Materials provided: Begin
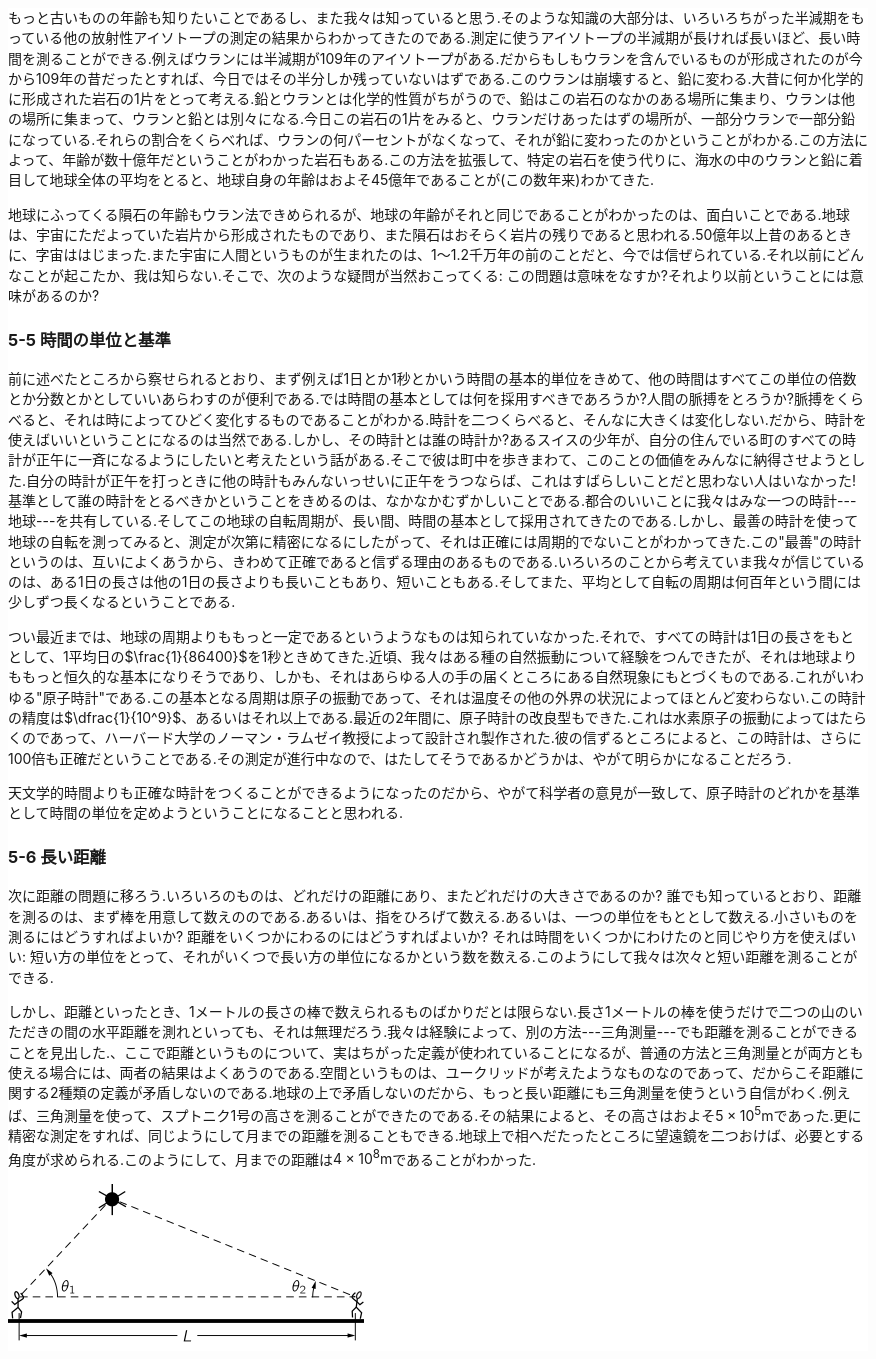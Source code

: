 もっと古いものの年齢も知りたいことであるし、また我々は知っていると思う.そのような知識の大部分は、いろいろちがった半減期をもっている他の放射性アイソトープの測定の結果からわかってきたのである.測定に使うアイソトープの半減期が長ければ長いほど、長い時間を測ることができる.例えばウランには半減期が109年のアイソトープがある.だからもしもウランを含んでいるものが形成されたのが今から109年の昔だったとすれば、今日ではその半分しか残っていないはずである.このウランは崩壊すると、鉛に変わる.大昔に何か化学的に形成された岩石の1片をとって考える.鉛とウランとは化学的性質がちがうので、鉛はこの岩石のなかのある場所に集まり、ウランは他の場所に集まって、ウランと鉛とは別々になる.今日この岩石の1片をみると、ウランだけあったはずの場所が、一部分ウランで一部分鉛になっている.それらの割合をくらべれば、ウランの何パーセントがなくなって、それが鉛に変わったのかということがわかる.この方法によって、年齢が数十億年だということがわかった岩石もある.この方法を拡張して、特定の岩石を使う代りに、海水の中のウランと鉛に着目して地球全体の平均をとると、地球自身の年齢はおよそ45億年であることが(この数年来)わかてきた.

地球にふってくる隕石の年齢もウラン法できめられるが、地球の年齢がそれと同じであることがわかったのは、面白いことである.地球は、宇宙にただよっていた岩片から形成されたものであり、また隕石はおそらく岩片の残りであると思われる.50億年以上昔のあるときに、字宙ははじまった.また宇宙に人間というものが生まれたのは、1〜1.2千万年の前のことだと、今では信ぜられている.それ以前にどんなことが起こたか、我は知らない.そこで、次のような疑問が当然おこってくる: この問題は意味をなすか?それより以前ということには意味があるのか?


### 5-5 時間の単位と基準

前に述べたところから察せられるとおり、まず例えば1日とか1秒とかいう時間の基本的単位をきめて、他の時間はすべてこの単位の倍数とか分数とかとしていいあらわすのが便利である.では時間の基本としては何を採用すべきであろうか?人間の脈搏をとろうか?脈搏をくらべると、それは時によってひどく変化するものであることがわかる.時計を二つくらべると、そんなに大きくは変化しない.だから、時計を使えばいいということになるのは当然である.しかし、その時計とは誰の時計か?あるスイスの少年が、自分の住んでいる町のすべての時計が正午に一斉になるようにしたいと考えたという話がある.そこで彼は町中を歩きまわて、このことの価値をみんなに納得させようとした.自分の時計が正午を打っときに他の時計もみんないっせいに正午をうつならば、これはすばらしいことだと思わない人はいなかった!基準として誰の時計をとるべきかということをきめるのは、なかなかむずかしいことである.都合のいいことに我々はみな一つの時計---地球---を共有している.そしてこの地球の自転周期が、長い間、時間の基本として採用されてきたのである.しかし、最善の時計を使って地球の自転を測ってみると、測定が次第に精密になるにしたがって、それは正確には周期的でないことがわかってきた.この"最善"の時計というのは、互いによくあうから、きわめて正確であると信ずる理由のあるものである.いろいろのことから考えていま我々が信じているのは、ある1日の長さは他の1日の長さよりも長いこともあり、短いこともある.そしてまた、平均として自転の周期は何百年という間には少しずつ長くなるということである.

つい最近までは、地球の周期よりももっと一定であるというようなものは知られていなかった.それで、すべての時計は1日の長さをもととして、1平均日の$\frac{1}{86400}$を1秒ときめてきた.近頃、我々はある種の自然振動について経験をつんできたが、それは地球よりももっと恒久的な基本になりそうであり、しかも、それはあらゆる人の手の届くところにある自然現象にもとづくものである.これがいわゆる"原子時計"である.この基本となる周期は原子の振動であって、それは温度その他の外界の状況によってほとんど変わらない.この時計の精度は$\dfrac{1}{10^9}$、あるいはそれ以上である.最近の2年間に、原子時計の改良型もできた.これは水素原子の振動によってはたらくのであって、ハーバード大学のノーマン・ラムゼイ教授によって設計され製作された.彼の信ずるところによると、この時計は、さらに100倍も正確だということである.その測定が進行中なので、はたしてそうであるかどうかは、やがて明らかになることだろう.

天文学的時間よりも正確な時計をつくることができるようになったのだから、やがて科学者の意見が一致して、原子時計のどれかを基準として時間の単位を定めようということになることと思われる.

### 5-6 長い距離

次に距離の問題に移ろう.いろいろのものは、どれだけの距離にあり、またどれだけの大きさであるのか? 誰でも知っているとおり、距離を測るのは、まず棒を用意して数えののである.あるいは、指をひろげて数える.あるいは、一つの単位をもととして数える.小さいものを測るにはどうすればよいか? 距離をいくつかにわるのにはどうすればよいか? それは時間をいくつかにわけたのと同じやり方を使えばいい: 短い方の単位をとって、それがいくつで長い方の単位になるかという数を数える.このようにして我々は次々と短い距離を測ることができる.

しかし、距離といったとき、1メートルの長さの棒で数えられるものばかりだとは限らない.長さ1メートルの棒を使うだけで二つの山のいただきの間の水平距離を測れといっても、それは無理だろう.我々は経験によって、別の方法---三角測量---でも距離を測ることができることを見出した.、ここで距離というものについて、実はちがった定義が使われていることになるが、普通の方法と三角測量とが両方とも使える場合には、両者の結果はよくあうのである.空間というものは、ユークリッドが考えたようなものなのであって、だからこそ距離に関する2種類の定義が矛盾しないのである.地球の上で矛盾しないのだから、もっと長い距離にも三角測量を使うという自信がわく.例えば、三角測量を使って、スプトニク1号の高さを測ることができたのである.その結果によると、その高さはおよそ$5 \times 10^5 \mathrm{m}$であった.更に精密な測定をすれば、同じようにして月までの距離を測ることもできる.地球上で相へだたったところに望遠鏡を二つおけば、必要とする角度が求められる.このようにして、月までの距離は$4 \times 10^8 \mathrm{m}$であることがわかった.


![f05-04_tc_big](img_ch05/f05-04_tc_big.png)

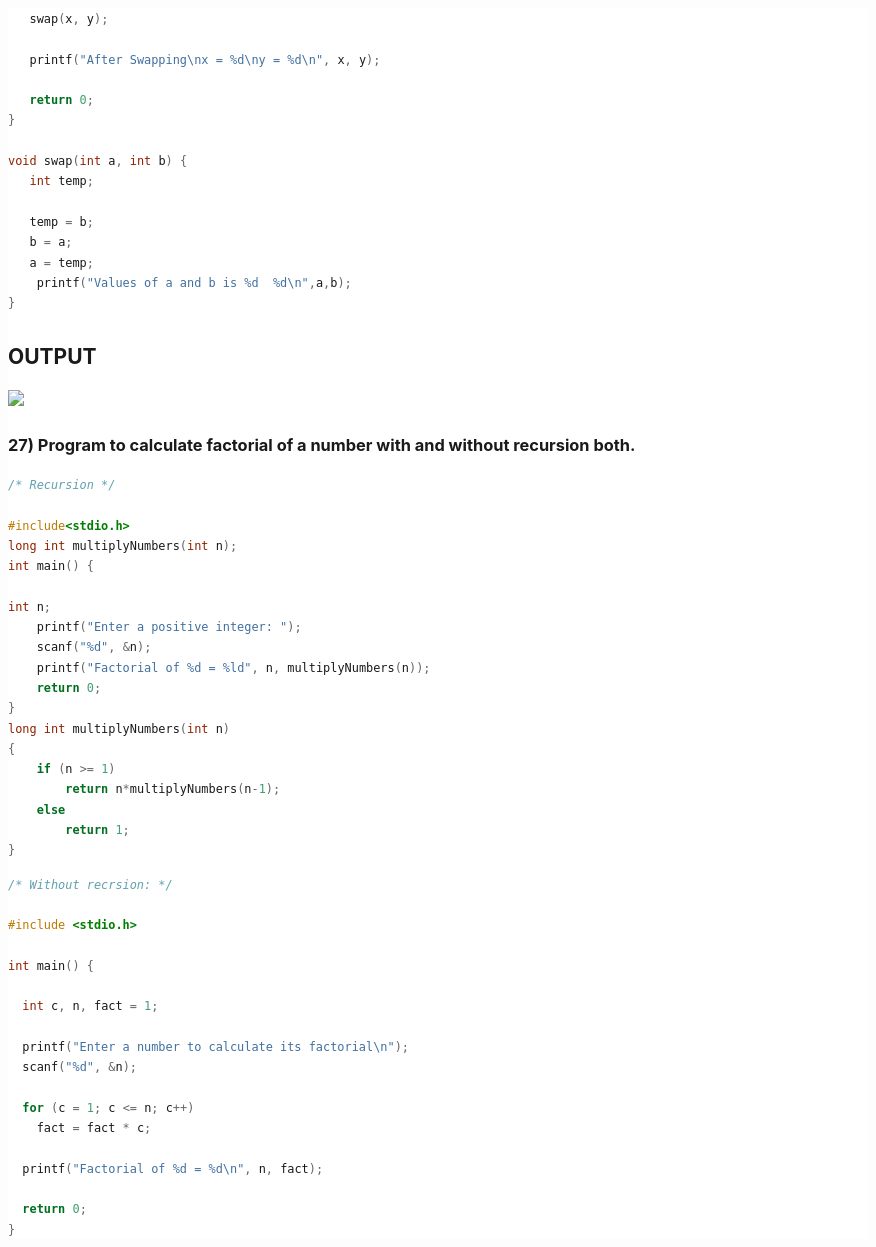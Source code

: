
 ```C
   swap(x, y); 
 
   printf("After Swapping\nx = %d\ny = %d\n", x, y);
 
   return 0;
}
 
void swap(int a, int b) {
   int temp;
 
   temp = b;
   b = a;
   a = temp;
    printf("Values of a and b is %d  %d\n",a,b);
}
```
## OUTPUT
![](https://lh3.googleusercontent.com/5pI22swqyEGO7kUWLDCXG6ETgSpezxcywVD3KmG4HhkEU73W05U-Igk0WGZW-_ioNTUkdRiEv5b1Xico1_Mz460GEAiiPzjV9LDrcGq6M9FDRf7-RL8vswUzLBiye68xIjHHw3zklYQN9MrDa03Vg1ydeIlmMK53cJ2YyhB8nAYPZolAkEkmzymqNc-QRQje_dXWJs0vYKaJ_DeFcjTtndpeTeCCqJfHvPz5uu7-IZC-dVUqZ49pypRPP2rrzHJoG7oYE29h8WaVgmVsMAZQtKun2ziWrrfm8XFEFSeZrXP-SNN2u6efuSIfpAx3L2xUxs40L89BLN27TBKf6FKihgCiUVqbisyG7X8YvLaMx0losAKfpVr3WVZ3z4fVtUaT-d4GF-DxESLYai-XJjksX6QNbsB4sm53QBskp1zEO2uiOxNysk_xUBUhZMU2yLjM_z_nnf055r0yaBsX5vYhTaJrOcIjufaQsLhP-1arsOfmkudGNaLyqcd6D5ysKrntREYzARxRIODx-rwysow5EFjY642VFxy9Dl4l8NrFAxdBOQG-OLMNsAD3Ssf-O8beZOeyImOOslSk2wQtRJHwgE43gWrt-YsZAEeoiV2zoYNYCSLZtsZQ7OX6xgzlpJHPq7bdou4-2J7TUO4GyWs-FHTRIc9D42BHRx22xzg--K00aRFzR8R-A2P_Evsvf4jzq_s7cH_5se9xvkMblV9uvzAZnppEoGKM6VeNFKIwJeaZKObB=w1169-h657-no)
   
### 27) Program to calculate factorial of a number with and without recursion both.
```C
/* Recursion */

#include<stdio.h>
long int multiplyNumbers(int n);
int main() {
    
int n;
    printf("Enter a positive integer: ");
    scanf("%d", &n);
    printf("Factorial of %d = %ld", n, multiplyNumbers(n));
    return 0;
}
long int multiplyNumbers(int n)
{
    if (n >= 1)
        return n*multiplyNumbers(n-1);
    else
        return 1;
}
```

```C
/* Without recrsion: */

#include <stdio.h>

int main() {
  
  int c, n, fact = 1;
 
  printf("Enter a number to calculate its factorial\n");
  scanf("%d", &n);
 
  for (c = 1; c <= n; c++)
    fact = fact * c;
 
  printf("Factorial of %d = %d\n", n, fact);
 
  return 0;
}
```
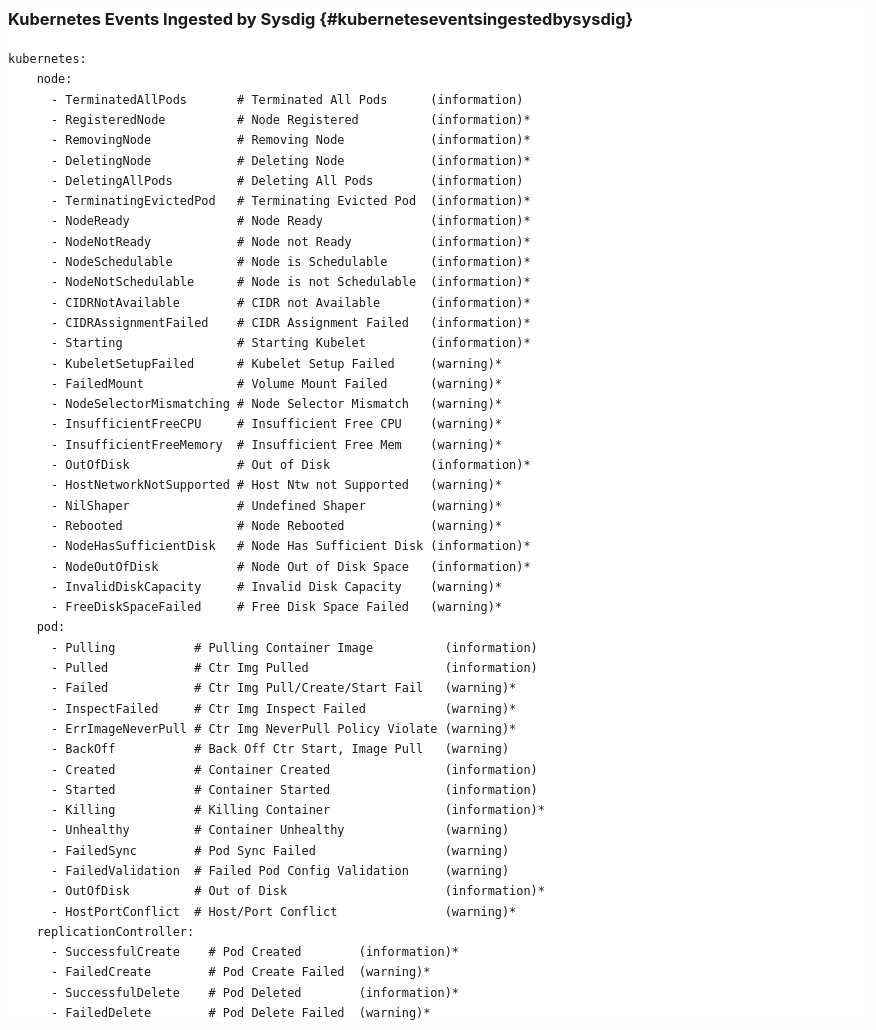 ### Kubernetes Events Ingested by Sysdig {#kuberneteseventsingestedbysysdig}

    kubernetes:
        node:
          - TerminatedAllPods       # Terminated All Pods      (information)
          - RegisteredNode          # Node Registered          (information)*
          - RemovingNode            # Removing Node            (information)*
          - DeletingNode            # Deleting Node            (information)*
          - DeletingAllPods         # Deleting All Pods        (information)
          - TerminatingEvictedPod   # Terminating Evicted Pod  (information)*
          - NodeReady               # Node Ready               (information)*
          - NodeNotReady            # Node not Ready           (information)*
          - NodeSchedulable         # Node is Schedulable      (information)*
          - NodeNotSchedulable      # Node is not Schedulable  (information)*
          - CIDRNotAvailable        # CIDR not Available       (information)*
          - CIDRAssignmentFailed    # CIDR Assignment Failed   (information)*
          - Starting                # Starting Kubelet         (information)*
          - KubeletSetupFailed      # Kubelet Setup Failed     (warning)*
          - FailedMount             # Volume Mount Failed      (warning)*
          - NodeSelectorMismatching # Node Selector Mismatch   (warning)*
          - InsufficientFreeCPU     # Insufficient Free CPU    (warning)*
          - InsufficientFreeMemory  # Insufficient Free Mem    (warning)*
          - OutOfDisk               # Out of Disk              (information)*
          - HostNetworkNotSupported # Host Ntw not Supported   (warning)*
          - NilShaper               # Undefined Shaper         (warning)*
          - Rebooted                # Node Rebooted            (warning)*
          - NodeHasSufficientDisk   # Node Has Sufficient Disk (information)*
          - NodeOutOfDisk           # Node Out of Disk Space   (information)*
          - InvalidDiskCapacity     # Invalid Disk Capacity    (warning)*
          - FreeDiskSpaceFailed     # Free Disk Space Failed   (warning)*
        pod:
          - Pulling           # Pulling Container Image          (information)
          - Pulled            # Ctr Img Pulled                   (information)
          - Failed            # Ctr Img Pull/Create/Start Fail   (warning)*
          - InspectFailed     # Ctr Img Inspect Failed           (warning)*
          - ErrImageNeverPull # Ctr Img NeverPull Policy Violate (warning)*
          - BackOff           # Back Off Ctr Start, Image Pull   (warning)
          - Created           # Container Created                (information)
          - Started           # Container Started                (information)
          - Killing           # Killing Container                (information)*
          - Unhealthy         # Container Unhealthy              (warning)
          - FailedSync        # Pod Sync Failed                  (warning)
          - FailedValidation  # Failed Pod Config Validation     (warning)
          - OutOfDisk         # Out of Disk                      (information)*
          - HostPortConflict  # Host/Port Conflict               (warning)*
        replicationController:
          - SuccessfulCreate    # Pod Created        (information)*
          - FailedCreate        # Pod Create Failed  (warning)*
          - SuccessfulDelete    # Pod Deleted        (information)*
          - FailedDelete        # Pod Delete Failed  (warning)*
Materials provided: End
Provide the lines again, unchanged, from where the data above begins through the line containing "### 5-5 時間の単位と基準", both ends included, omitting pictures and adding nothing.

Source code

: もっと古いものの年齢も知りたいことであるし、また我々は知っていると思う.そのような知識の大部分は、いろいろちがった半減期をもっている他の放射性アイソトープの測定の結果からわかってきたのである.測定に使うアイソトープの半減期が長ければ長いほど、長い時間を測ることができる.例えばウランには半減期が109年のアイソトープがある.だからもしもウランを含んでいるものが形成されたのが今から109年の昔だったとすれば、今日ではその半分しか残っていないはずである.このウランは崩壊すると、鉛に変わる.大昔に何か化学的に形成された岩石の1片をとって考える.鉛とウランとは化学的性質がちがうので、鉛はこの岩石のなかのある場所に集まり、ウランは他の場所に集まって、ウランと鉛とは別々になる.今日この岩石の1片をみると、ウランだけあったはずの場所が、一部分ウランで一部分鉛になっている.それらの割合をくらべれば、ウランの何パーセントがなくなって、それが鉛に変わったのかということがわかる.この方法によって、年齢が数十億年だということがわかった岩石もある.この方法を拡張して、特定の岩石を使う代りに、海水の中のウランと鉛に着目して地球全体の平均をとると、地球自身の年齢はおよそ45億年であることが(この数年来)わかてきた.

地球にふってくる隕石の年齢もウラン法できめられるが、地球の年齢がそれと同じであることがわかったのは、面白いことである.地球は、宇宙にただよっていた岩片から形成されたものであり、また隕石はおそらく岩片の残りであると思われる.50億年以上昔のあるときに、字宙ははじまった.また宇宙に人間というものが生まれたのは、1〜1.2千万年の前のことだと、今では信ぜられている.それ以前にどんなことが起こたか、我は知らない.そこで、次のような疑問が当然おこってくる: この問題は意味をなすか?それより以前ということには意味があるのか?


### 5-5 時間の単位と基準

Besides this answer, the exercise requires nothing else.